Women with preeclampsia (PE) display excessive activation of complement system. However, little is known about the detailed cellular and molecular mechanism of complement activation in the development of PE. Here, we hypothesized that whether complement C5a contributes to the onset of PE through its effect on trophoblasts.Design and Method:
In this study, 23 women with established PE and 32 normotensive women were recruited. At entry, peripheral and central blood pressure and pulse wave velocity (PWV) were performed. Immunofluorescence and quantitative real-time PCR were performed to identify the expression of C5a in the placenta. Transwell and matrigel assay was conducted to assess the effect of C5a on invasion and angiogenesis of human trophoblast cell lines. The serum level of C5a was measured by ELISA.Results:
We detected an elevated C5a deposition in the placenta of patients with PE and C5aR was found highly expressed in syncytiotrophoblasts. In cultured trophoblast cell lines, C5aR agonist peptide inhibited the migration and angiogenesis of trophoblasts. C5aR agonist peptide stimulation also resulted in increased anti-angiogenic factors but decreased pro-angiogenic factors.
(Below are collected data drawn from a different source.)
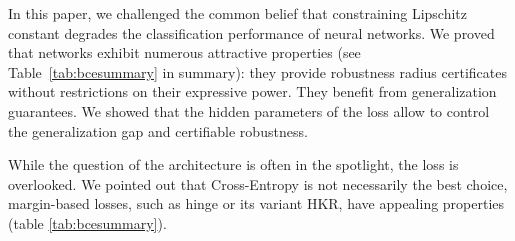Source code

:     
  
In this paper, we challenged the common belief that constraining Lipschitz constant degrades the classification performance of neural networks. We proved that \LipCl networks exhibit numerous attractive properties (see Table~\ref{tab:bcesummary} in summary): they provide robustness radius certificates without restrictions on their expressive power. They benefit from generalization guarantees. We showed that the hidden parameters of the loss allow to control the generalization gap and certifiable robustness.  
  
While the question of the \LipCl architecture is often in the spotlight, the loss is overlooked. We pointed out that Cross-Entropy is not necessarily the best choice, margin-based losses, such as hinge or its variant HKR, have appealing properties (table \ref{tab:bcesummary}). %


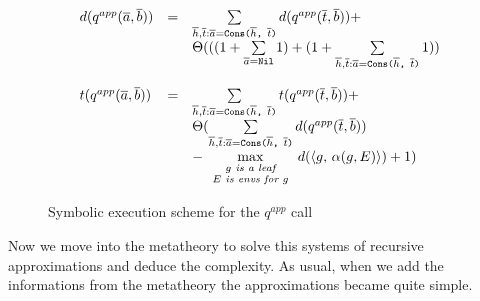 \[
\begin{array}{lcl}
d(q^{app}(\overline{a}, \overline{b})) & = & \sum\limits_{\overline{h}, \overline{t}: \overline{a} = \texttt{Cons($\overline{h}$, $\overline{t}$)}} d(q^{app}(\overline{t}, \overline{b})) +  \\
& & \Theta(((1 + \sum\limits_{\overline{a} = \texttt{Nil}} 1) + (1 + \sum\limits_{\overline{h}, \overline{t}: \overline{a} = \texttt{Cons($\overline{h}$, $\overline{t}$)}} 1)) \\
\\
t(q^{app}(\overline{a}, \overline{b})) & = & \sum\limits_{\overline{h}, \overline{t}: \overline{a} = \texttt{Cons($\overline{h}$, $\overline{t}$)}} t(q^{app}(\overline{t}, \overline{b})) + \\
& & \Theta( \sum\limits_{\overline{h}, \overline{t}: \overline{a} = \texttt{Cons($\overline{h}$, $\overline{t}$)}} d(q^{app}(\overline{t}, \overline{b})) \\
& & - \max\limits_{\scriptsize \begin{array}{c} g \textit{ is a leaf} \\ E \textit{ is envs for } g \end{array}} d(\langle g ,\, \alpha(g, E) \rangle) + 1) \\
\end{array}
\]

\begin{figure}[t]
\begin{center}
\end{center}

\caption{Symbolic execution scheme for the $q^{app}$ call}
\label{fig:appendo_scheme}
\end{figure}

Now we move into the metatheory to solve this systems of recursive approximations and deduce the complexity. As usual, when we add the informations from the metatheory the approximations became quite simple.


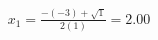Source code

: \documentclass[preview]{standalone}
\begin{document}
\begin{align*}
x_1 = \frac{-(-3) + \sqrt{1}}{2(1)} = 2.00
\end{align*}
\end{document}
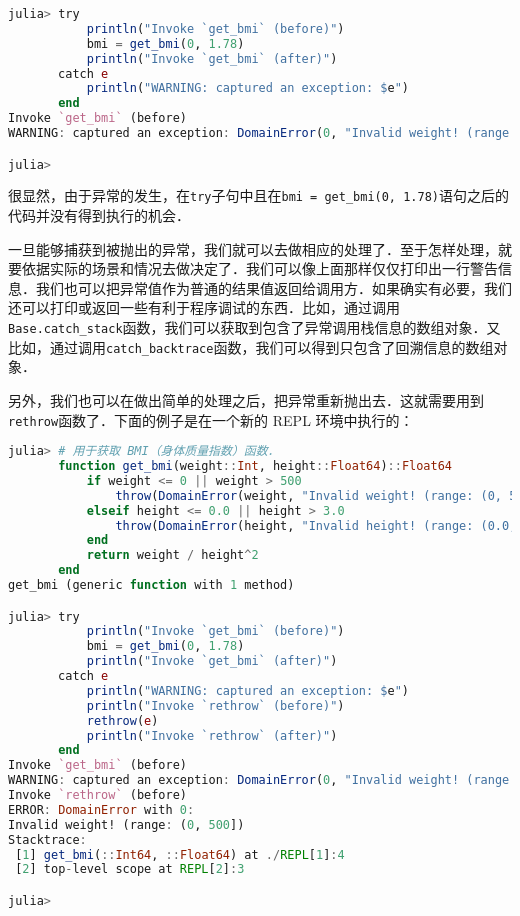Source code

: \begin{lstlisting}[language=julia]
julia> try 
           println("Invoke `get_bmi` (before)")
           bmi = get_bmi(0, 1.78)
           println("Invoke `get_bmi` (after)")
       catch e
           println("WARNING: captured an exception: $e")
       end
Invoke `get_bmi` (before)
WARNING: captured an exception: DomainError(0, "Invalid weight! (range: (0, 500])")

julia> 
\end{lstlisting}

很显然，由于异常的发生，在\verb|try|子句中且在\verb|bmi = get_bmi(0, 1.78)|语句之后的代码并没有得到执行的机会．

一旦能够捕获到被抛出的异常，我们就可以去做相应的处理了．至于怎样处理，就要依据实际的场景和情况去做决定了．我们可以像上面那样仅仅打印出一行警告信息．我们也可以把异常值作为普通的结果值返回给调用方．如果确实有必要，我们还可以打印或返回一些有利于程序调试的东西．比如，通过调用\verb|Base.catch_stack|函数，我们可以获取到包含了异常调用栈信息的数组对象．又比如，通过调用\verb|catch_backtrace|函数，我们可以得到只包含了回溯信息的数组对象．

另外，我们也可以在做出简单的处理之后，把异常重新抛出去．这就需要用到\verb|rethrow|函数了．下面的例子是在一个新的 REPL 环境中执行的：

\begin{lstlisting}[language=julia]
julia> # 用于获取 BMI（身体质量指数）函数．
       function get_bmi(weight::Int, height::Float64)::Float64
           if weight <= 0 || weight > 500
               throw(DomainError(weight, "Invalid weight! (range: (0, 500])"))
           elseif height <= 0.0 || height > 3.0
               throw(DomainError(height, "Invalid height! (range: (0.0, 3.0])"))
           end
           return weight / height^2
       end
get_bmi (generic function with 1 method)

julia> try 
           println("Invoke `get_bmi` (before)")
           bmi = get_bmi(0, 1.78)
           println("Invoke `get_bmi` (after)")
       catch e
           println("WARNING: captured an exception: $e")
           println("Invoke `rethrow` (before)")
           rethrow(e)
           println("Invoke `rethrow` (after)")
       end
Invoke `get_bmi` (before)
WARNING: captured an exception: DomainError(0, "Invalid weight! (range: (0, 500])")
Invoke `rethrow` (before)
ERROR: DomainError with 0:
Invalid weight! (range: (0, 500])
Stacktrace:
 [1] get_bmi(::Int64, ::Float64) at ./REPL[1]:4
 [2] top-level scope at REPL[2]:3

julia> 
\end{lstlisting}

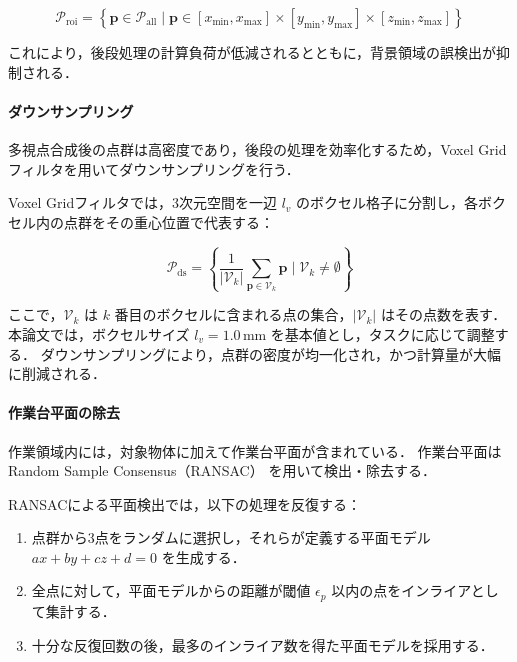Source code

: \begin{equation}
  \mathcal{P}_{\mathrm{roi}} = \left\{ \bm{p} \in \mathcal{P}_{\mathrm{all}} \;|\; \bm{p} \in [x_{\min}, x_{\max}] \times [y_{\min}, y_{\max}] \times [z_{\min}, z_{\max}] \right\}
  \label{eq:system:roi}
\end{equation}

これにより，後段処理の計算負荷が低減されるとともに，背景領域の誤検出が抑制される．

\paragraph{ダウンサンプリング}

多視点合成後の点群は高密度であり，後段の処理を効率化するため，Voxel Gridフィルタを用いてダウンサンプリングを行う．

Voxel Gridフィルタでは，3次元空間を一辺 $l_v$ のボクセル格子に分割し，各ボクセル内の点群をその重心位置で代表する：

\begin{equation}
  \mathcal{P}_{\mathrm{ds}} = \left\{ \frac{1}{|\mathcal{V}_k|} \sum_{\bm{p} \in \mathcal{V}_k} \bm{p} \;|\; \mathcal{V}_k \neq \emptyset \right\}
\end{equation}

ここで，$\mathcal{V}_k$ は $k$ 番目のボクセルに含まれる点の集合，$|\mathcal{V}_k|$ はその点数を表す．
本論文では，ボクセルサイズ $l_v = 1.0$\,mm を基本値とし，タスクに応じて調整する．
ダウンサンプリングにより，点群の密度が均一化され，かつ計算量が大幅に削減される．

\paragraph{作業台平面の除去}

作業領域内には，対象物体に加えて作業台平面が含まれている．
作業台平面は Random Sample Consensus（RANSAC）\cite{PCL-RANSAC} を用いて検出・除去する．

RANSACによる平面検出では，以下の処理を反復する：
\begin{enumerate}
  \item 点群から3点をランダムに選択し，それらが定義する平面モデル $ax + by + cz + d = 0$ を生成する．
  \item 全点に対して，平面モデルからの距離が閾値 $\epsilon_p$ 以内の点をインライアとして集計する．
  \item 十分な反復回数の後，最多のインライア数を得た平面モデルを採用する．
\end{enumerate}

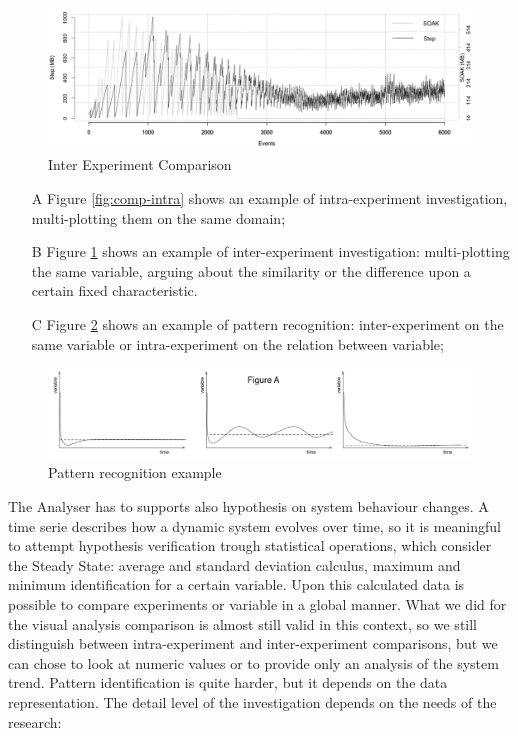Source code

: \begin{figure}[tbh]
  \centering
	\includegraphics[width=0.80\linewidth]{images/comp-inter}
	\caption{Inter Experiment Comparison} 
  	\label{fig:comp-inter}
\end{figure}

\begin{enumerate}
\item[A] Figure \ref{fig:comp-intra} shows an example of intra-experiment investigation, multi-plotting them on the same domain; 
\item[B] Figure \ref{fig:comp-inter} shows an example of inter-experiment investigation: multi-plotting the same variable, arguing about the similarity or the difference upon a certain fixed characteristic.  
\item[C] Figure \ref{fig:patterns}  shows an example of pattern recognition: inter-experiment on the same variable or intra-experiment on the relation between variable;
\end{enumerate}

\begin{figure}[tbh]
  \centering
	\includegraphics[width=0.80\linewidth]{images/patterns}
	\caption{Pattern recognition example} 
  	\label{fig:patterns}
\end{figure}

The Analyser has to supports also hypothesis on system behaviour changes. A time serie describes how a dynamic system evolves over time, so it is meaningful to attempt hypothesis verification trough statistical operations, which consider the Steady State: average and standard deviation calculus, maximum and minimum identification for a certain variable. Upon this calculated data is possible to compare experiments or variable in a global manner. What we did for the visual analysis comparison is almost still valid in this context, so we still distinguish between intra-experiment and inter-experiment comparisons, but we can chose to look at numeric values or to provide only an analysis of the system trend. Pattern identification is quite harder, but it depends on the data representation. The detail level of the investigation depends on the needs of the research:

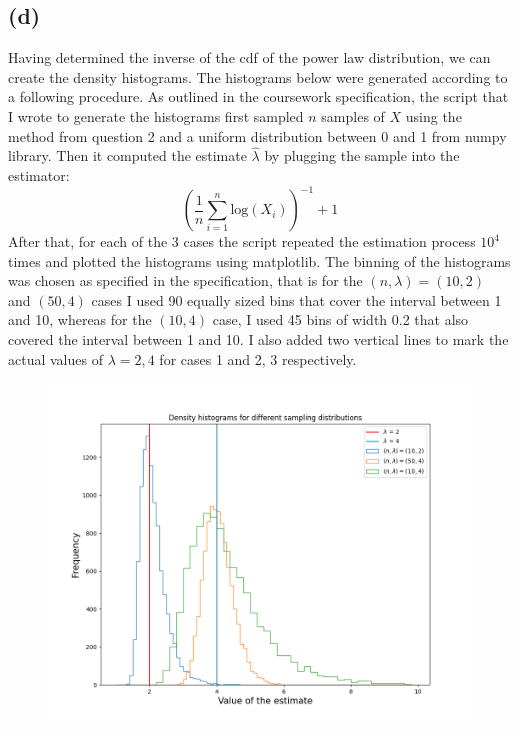 \documentclass[12pt]{article}
\begin{document}
\subsection*{(d)}
Having determined the inverse of the cdf of the power law distribution, we can create the density histograms. 
The histograms below were generated according to a following procedure. As outlined in the coursework specification, the script that I wrote to generate the histograms first sampled $ n $ samples of $ X $ using the method from question 2 and a uniform distribution between 0 and 1 from numpy library. 
Then it computed the estimate $ \hat{\lambda}$ by plugging the sample into the estimator:
\[  \left(\frac{1}{n} \sum_{i = 1}^{n} \text{log} (X_i) \right)^{-1} + 1  \]
After that, for each of the 3 cases the script repeated the estimation process $ 10^4 $ times and plotted the histograms using matplotlib. 
The binning of the histograms was chosen as specified in the specification, 
that is for the $ (n, \lambda) = (10, 2) $ and $ (50,4)$ cases I used 90 equally sized bins that cover the interval between 1 and 10, whereas for the $(10, 4)$ case, I used 45 bins of width 0.2 that also covered the interval between 1 and 10. I also added two vertical lines to mark the actual values of $\lambda = 2, \text{4}$ for cases 1 and 2, 3 respectively.

\begin{figure}[H]
  \begin{center}
    \includegraphics[scale=0.7]{plot3.png}
  \end{center}
\end{figure}
\end{document}
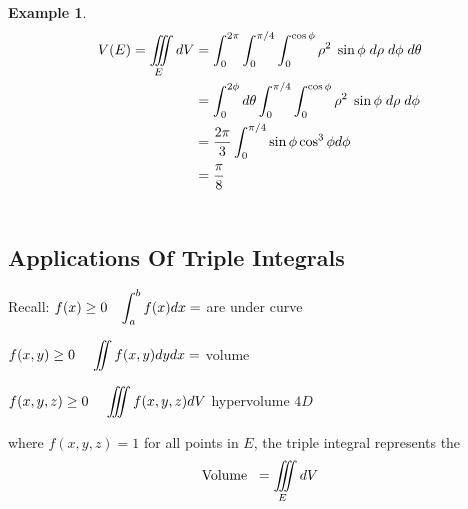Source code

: \documentclass[11pt,a4paper]{article}
\theoremstyle{definition}
\newtheorem{exa}[thm]{Example}
\begin{document}
\begin{exa}
\begin{align*}
V(E) = \iiint\limits_EdV & = \int^{2\pi}_0\int^{\pi/4}_0 \int^{\cos \phi}_0 \rho^2 \hspace{0.1cm} \sin \phi \hspace{0.1cm} d\rho\hspace{0.1cm} d\phi\hspace{0.1cm} d\theta\\
& = \int^{2\phi}_0d\theta \int^{\pi/4}_0\int^{\cos \phi}_0\rho^2 \hspace{0.1cm} \sin \phi \hspace{0.1cm} d\rho\hspace{0.1cm} d\phi\\
& = \frac{2\pi}{3}\int^{\pi/4}_0 \sin \phi \cos^3 \phi d\phi\\
& = \frac{\pi}{8}\\\\
\end{align*}
\end{exa}

{\color[wave]{485}\subsection{Applications Of Triple Integrals}}

Recall: $\displaystyle{f(x)\geq 0\hspace{0.3cm} \int^b_a f(x)dx = }$ are under curve


$\displaystyle{  f(x,y)\geq 0\hspace{0.4cm} \iint f(x,y) dy dx= }$ volume


$\displaystyle{f(x,y,z) \geq 0\hspace{0.4cm} \iiint f(x,y,z)dV}$ hypervolume $4D$


where $f(x,y,z) = 1$ for all points in $E$, the triple integral represents the $$\text{Volume}\hspace{0.2cm} = \iiint\limits_E dV$$
\end{document}
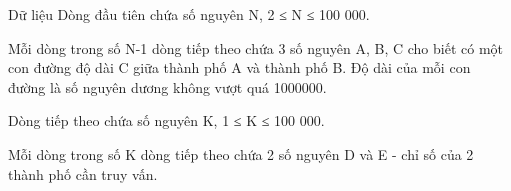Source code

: Dữ liệu
Dòng đầu tiên chứa số nguyên N, 2 ≤ N ≤ 100 000.  

   Mỗi dòng trong số N-1 dòng tiếp theo chứa 3 số nguyên A, B, C cho biết có một con đường độ dài C giữa thành phố A và thành phố B. Độ dài của mỗi con đường là số nguyên dương không vượt quá 1000000.  

   Dòng tiếp theo chứa số nguyên K, 1 ≤ K ≤ 100 000.  

   Mỗi dòng trong số K dòng tiếp theo chứa 2 số nguyên D và E - chỉ số của 2 thành phố cần truy vấn.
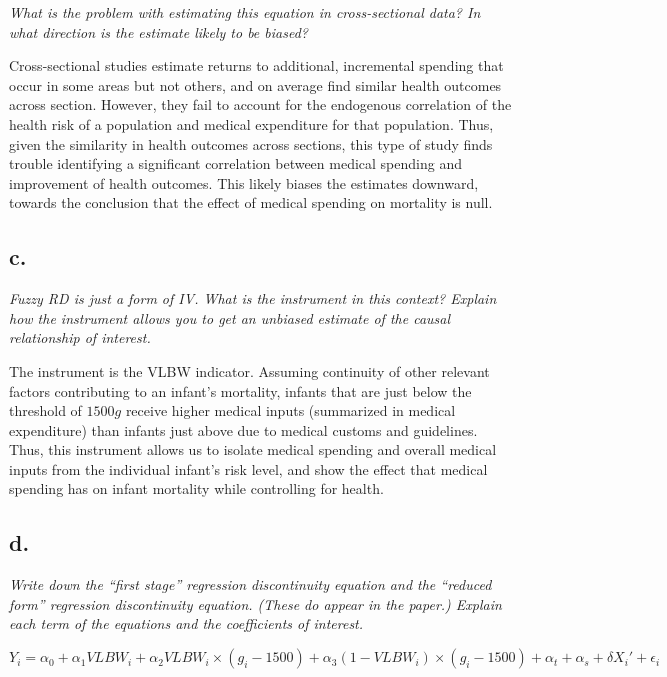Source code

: \documentclass[
]{article}
\begin{document}
\textit{What is the problem with estimating this equation in cross-sectional data? In what direction is the estimate likely to be biased?}

Cross-sectional studies estimate returns to additional, incremental
spending that occur in some areas but not others, and on average find
similar health outcomes across section. However, they fail to account
for the endogenous correlation of the health risk of a population and
medical expenditure for that population. Thus, given the similarity in
health outcomes across sections, this type of study finds trouble
identifying a significant correlation between medical spending and
improvement of health outcomes. This likely biases the estimates
downward, towards the conclusion that the effect of medical spending on
mortality is null.

\hypertarget{c.}{%
\subsection{c.~}\label{c.}}

\textit{Fuzzy RD is just a form of IV. What is the instrument in this context? Explain how the instrument allows you to get an unbiased estimate of the causal relationship of interest.}

The instrument is the VLBW indicator. Assuming continuity of other
relevant factors contributing to an infant's mortality, infants that are
just below the threshold of \(1500g\) receive higher medical inputs
(summarized in medical expenditure) than infants just above due to
medical customs and guidelines. Thus, this instrument allows us to
isolate medical spending and overall medical inputs from the individual
infant's risk level, and show the effect that medical spending has on
infant mortality while controlling for health.

\hypertarget{d.}{%
\subsection{d.~}\label{d.}}

\textit{Write down the “first stage” regression discontinuity equation and the “reduced form” regression discontinuity equation. (These do appear in the paper.) Explain each term of the equations and the coefficients of interest.}

\[Y_i = \alpha_0 + \alpha_1 VLBW_i + \alpha_2 VLBW_i \times (g_i - 1500) + \alpha _3 (1-VLBW_i) \times (g_i - 1500) + \alpha_t + \alpha_s + \delta X_i ' + \epsilon_i\]
\end{document}
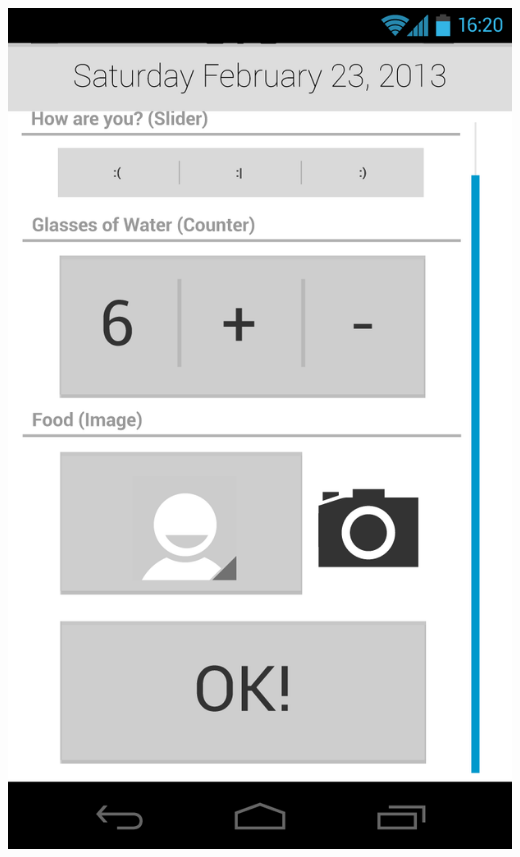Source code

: \documentclass[pdftex,12pt,a4paper]{report}
\begin{document}
\begin{center}
	\includegraphics[scale=0.18]{Screens/03-Add--Scrolled.png}

\end{center}
\end{document}
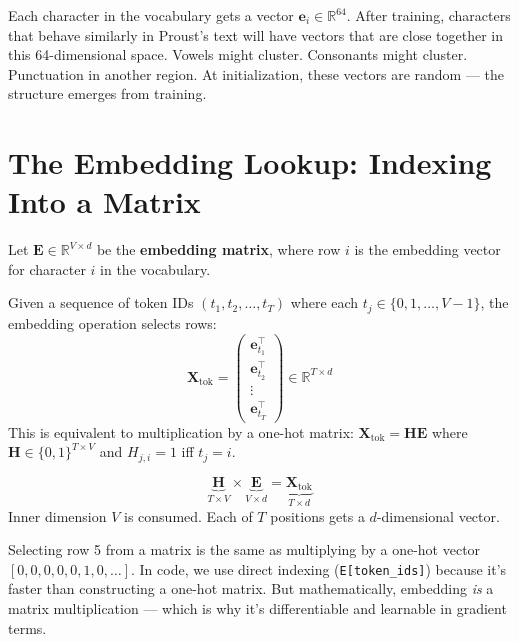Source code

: \documentclass[11pt, a4paper]{article}
\newcommand{\R}{\mathbb{R}}
\newcommand{\ve}{\bm{e}}
\newcommand{\mX}{\bm{X}}
\newcommand{\mE}{\bm{E}}
\begin{document}
\begin{transformer}
Each character in the vocabulary gets a vector $\ve_i \in \R^{64}$.
After training, characters that behave similarly in Proust's text will have
vectors that are close together in this 64-dimensional space.
Vowels might cluster. Consonants might cluster. Punctuation in another region.
At initialization, these vectors are random --- the structure emerges from training.
\end{transformer}

\section{The Embedding Lookup: Indexing Into a Matrix}

\begin{formaldef}
Let $\mE \in \R^{V \times d}$ be the \textbf{embedding matrix}, where row $i$ is the
embedding vector for character $i$ in the vocabulary.

Given a sequence of token IDs $(t_1, t_2, \ldots, t_T)$ where each $t_j \in \{0, 1, \ldots, V-1\}$,
the embedding operation selects rows:
\[
\mX_{\text{tok}} = \begin{pmatrix} \ve_{t_1}^\top \\ \ve_{t_2}^\top \\ \vdots \\ \ve_{t_T}^\top \end{pmatrix}
\in \R^{T \times d}
\]
This is equivalent to multiplication by a one-hot matrix:
$\mX_{\text{tok}} = \bm{H} \mE$ where $\bm{H} \in \{0,1\}^{T \times V}$
and $H_{j,i} = 1$ iff $t_j = i$.
\end{formaldef}

\begin{dimcheck}
\[
\underbrace{\bm{H}}_{T \times V} \times \underbrace{\mE}_{V \times d} = \underbrace{\mX_{\text{tok}}}_{T \times d}
\]
Inner dimension $V$ is consumed. Each of $T$ positions gets a $d$-dimensional vector.
\end{dimcheck}

\begin{intuition}
Selecting row 5 from a matrix is the same as multiplying by a one-hot vector
$[0,0,0,0,0,1,0,\ldots]$. In code, we use direct indexing (\texttt{E[token\_ids]})
because it's faster than constructing a one-hot matrix. But mathematically, embedding
\textit{is} a matrix multiplication --- which is why it's differentiable and learnable in gradient terms.
\end{intuition}
\end{document}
In maternal circulation, the concentration of C5a was higher in women with PE compared to normotensive women (99.75 ± 29.27 ng/ml vs 76.35 ± 16.97 ng/ml mean ± SD P < 0.01). And meanwhile C5a has positive correlation with systolic blood pressure (r = 0.371, P < 0.01) and diastolic blood pressure (r = 0.343, P < 0.05). Women with PE displayed poor arterial function, which was also positively correlated with C5a level.Conclusions:
Our data suggest that C5a contributed to the dysfunction of placenta by inhibition of migration and angiogenesis of trophoblast cells via C5aR in parallel with increase of blood pressure and arterial stiffness. The results indicate that C5a may have a novel role as a mediator of pathogenesis of PE, which could potentially result in gestational vascular dysfunction.